LLM漫谈（十）| DeepSeek R1 微调指南 - 文章 - 开发者社区

picture.image

在本文中，我们将深入探讨使用 Python 微调 DeepSeek R1模型的过程。

一、先决条件：

unsloth：可以使 Llama-3、Mistral、Phi-4 和 Gemma 等大型语言模型的微调速度提高了 2 倍，使用的内存减少70%，关键是准确性没有降低！
torch：使用 PyTorch 进行深度学习的基本构建块，它提供了一个强大的张量库，类似于 NumPy，但它具有 GPU 加速的额外优势，这在使用 LLMs的时候，非常关键。
Transformers：是一个功能强大且流行的自然语言处理（NLP）开源库。它为各种最先进的预训练模型提供了易于使用的界面。
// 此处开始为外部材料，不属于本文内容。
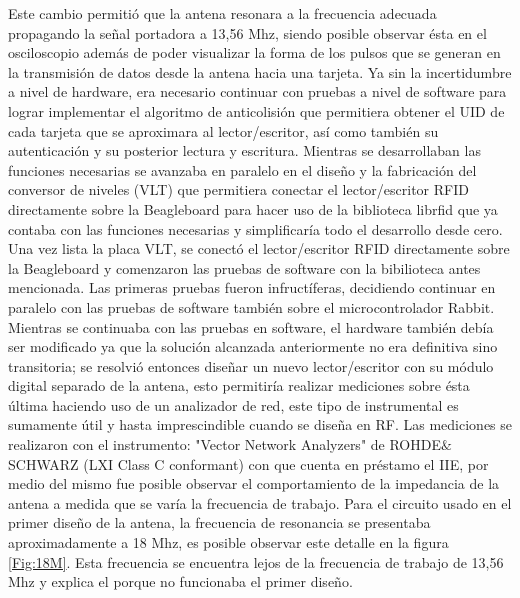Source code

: Este cambio permitió que la antena resonara a la frecuencia adecuada propagando la señal portadora a 13,56 Mhz, siendo posible observar ésta en el osciloscopio además de poder visualizar la forma de los pulsos que se generan en la transmisión de datos desde la antena hacia una tarjeta.
Ya sin la incertidumbre a nivel de hardware, era necesario continuar con pruebas a nivel de software para lograr implementar el algoritmo de anticolisión que permitiera obtener el UID de cada tarjeta que se aproximara al lector/escritor, así como también su autenticación y su posterior lectura y escritura. Mientras se desarrollaban las funciones necesarias se avanzaba en paralelo en el diseño y la fabricación del conversor de niveles (VLT) que permitiera conectar el lector/escritor RFID directamente sobre la Beagleboard para hacer uso de la biblioteca librfid que ya contaba con las funciones necesarias y simplificaría todo el desarrollo desde cero.
Una vez lista la placa VLT, se conectó el lector/escritor RFID directamente sobre la Beagleboard y comenzaron las pruebas de software con la bibilioteca antes mencionada. Las primeras pruebas fueron infructíferas, decidiendo continuar en paralelo con las pruebas de software también sobre el microcontrolador Rabbit. 
Mientras se continuaba con las pruebas en software, el hardware también debía ser modificado ya que la solución alcanzada anteriormente no era definitiva sino transitoria; se resolvió entonces diseñar un nuevo lector/escritor con su módulo digital separado de la antena, esto permitiría realizar mediciones sobre ésta última haciendo uso de un analizador de red, este tipo de instrumental es sumamente útil y hasta imprescindible cuando se diseña en RF.
Las mediciones se realizaron con el instrumento: "Vector Network Analyzers" de 
ROHDE$\&$SCHWARZ (LXI Class C conformant) con que cuenta en préstamo el IIE, por medio del mismo fue posible observar el comportamiento de la impedancia de la antena a medida que se varía la frecuencia de trabajo.
Para el circuito usado en el primer diseño de la antena, la frecuencia de resonancia se presentaba aproximadamente a 18 Mhz, es posible observar este detalle en la figura \ref{Fig:18M}. Esta frecuencia se encuentra lejos de la frecuencia de trabajo de 13,56 Mhz y explica el porque no funcionaba el primer diseño.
由于预先训练的模型构成了任何微调任务的基础，因此此软件包有助于轻松访问经过训练的模型。
trl包：是一个用于带有 transformer 模型的强化学习（RL）的专用库。它建立在 Hugging Face transformers库之上，利用其优势使带有 transformer 的 RL 更易于访问和高效。

二、算力要求

 微调模型是一种使 LLM的响应更加结构化和适配于特定领域的技术，不需要训练大模型的全参数。




  然而，对于大多数普通计算机硬件来说，微调更大的LLMs过程仍然不可行，因为所有可训练参数和实际LLM参数都存储在 GPU 的 vRAM（虚拟 RAM）中，而巨大的尺寸LLMs构成了实现这一目标的主要障碍。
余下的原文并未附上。